The asset declaration that the thread refers to (modulo 720) is supposedly just that - an asset declaration - and not used for collecting taxes (although I have heard of cases where people have been taxed as a result of the declaration). The 720 is a one-off declaration that you only make when you have a certain amount of assets. Separate to this is the regular annual tax declaration, which *is* used to calculate taxes, including wealth taxes.

The purpose of the 720 is to prevent people from hiding assets overseas - the message being that if we catch you with undeclared assets we'll hammer you, full stop. However I expect that it will eventually be used as a basis for taxation as well.


----------



## Chopera

CapnBilly said:


> Wealth Tax was introduced in Spain in 1977, following the change to a democracy. *Before the rules were changed in 2008 to a 100% allowance, the exempt amount was about €108000. *
> 
> ...


Blimey. I bet a lot of people paid that!


----------



## snikpoh

Chopera said:


> The asset declaration that the thread refers to (modulo 720) is supposedly just that - an asset declaration - and not used for collecting taxes (although I have heard of cases where people have been taxed as a result of the declaration). The 720 is a one-off declaration that you only make when you have a certain amount of assets. Separate to this is the regular annual tax declaration, which *is* used to calculate taxes, including wealth taxes.
> 
> The purpose of the 720 is to prevent people from hiding assets overseas - the message being that if we catch you with undeclared assets we'll hammer you, full stop. However I expect that it will eventually be used as a basis for taxation as well.



I thought the plan was to have to fill one in EVERY year if the value of assets substantially changed. For example, an asset matured and moved from one class to another or a property sold.


----------



## Chopera

snikpoh said:


> I thought the plan was to have to fill one in EVERY year if the value of assets substantially changed. For example, an asset matured and moved from one class to another or a property sold.


If you have declared a house that you bought say 10 years ago then you don't need to declare it on the 720 each year. You declare it once, and you declare the price you paid for it. It gets confusing if say you bought a house for less than the €50k threshold, but its value is now above €50k. I think then you still have to declare it, even though the value you declare is not the market price and is less than the €50k threshold. In both cases you declare the house once only.
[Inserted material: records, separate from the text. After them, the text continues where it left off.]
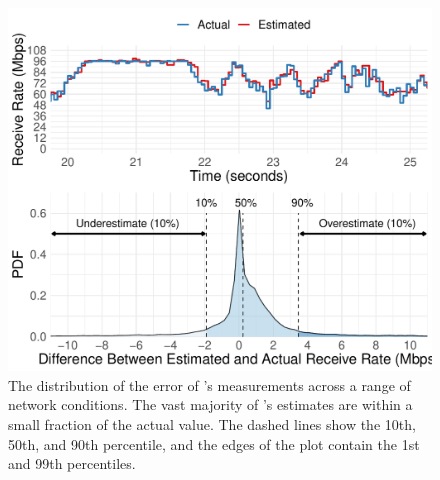 \begin{figure}
    \centering
\begin{knitrout}
\color{fgcolor}
\includegraphics[width=\maxwidth]{figure/micro:time-thru-1} 

\end{knitrout}

    \caption{The distribution of the error of \name's measurements across a range of network conditions. The vast majority of \name's estimates are within a small fraction of the actual value. The dashed lines show the 10th, 50th, and 90th percentile, and the edges of the plot contain the 1st and 99th percentiles.}
    \label{fig:micro:time-thru}
\end{figure}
If you have a say share portfolio that last year was worth less than €50k but this year it is worth more then you need to declare it this year. If yu decide to liquidate some shares so that the value of the portfolio goes below €50k but your cash holdings go above €50k then yes I assume you would have to declare that as well, and you'd have to declare it on your tax return as well since it would be subject to CGT. So for things like that then yes you do need to declare each year that such a change in asset class occurs. My general point was that you do not need to re-declare already declared asset classes each year because their value has changed. As you say, it's only when you move funds from one asset class to another.


----------



## JaneyO

Chopera said:


> If you have declared a house that you bought say 10 years ago then you don't need to declare it on the 720 each year. You declare it once, and you declare the price you paid for it. It gets confusing if say you bought a house for less than the €50k threshold, but its value is now above €50k. I think then you still have to declare it, even though the value you declare is not the market price and is less than the €50k threshold. In both cases you declare the house once only.
> 
> If you have a say share portfolio that last year was worth less than €50k but this year it is worth more then you need to declare it this year. If yu decide to liquidate some shares so that the value of the portfolio goes below €50k but your cash holdings go above €50k then yes I assume you would have to declare that as well, and you'd have to declare it on your tax return as well since it would be subject to CGT. So for things like that then yes you do need to declare each year that such a change in asset class occurs. My general point was that you do not need to re-declare already declared asset classes each year because their value has changed. As you say, it's only when you move funds from one asset class to another.[/QUOT
> Just wondering about this asset class thing. We declared money in banks which has now been moved to Spanish tax approved insurance type investments which the Fa says will be reported by the companies. Cash in the banks is now below the E50,000 limit. Not sure what we will have to do as the asset class has changed but the FA said the bonds don't go on the mod 720. Don't want them thinking we have the money in the bank AND the new bonds . Confused, as usual!


----------



## snikpoh

JaneyO said:


> Just wondering about this asset class thing. We declared money in banks which has now been moved to Spanish tax approved insurance type investments which the Fa says will be reported by the companies. Cash in the banks is now below the E50,000 limit. Not sure what we will have to do as the asset class has changed but the FA said the bonds don't go on the mod 720. Don't want them thinking we have the money in the bank AND the new bonds . Confused, as usual!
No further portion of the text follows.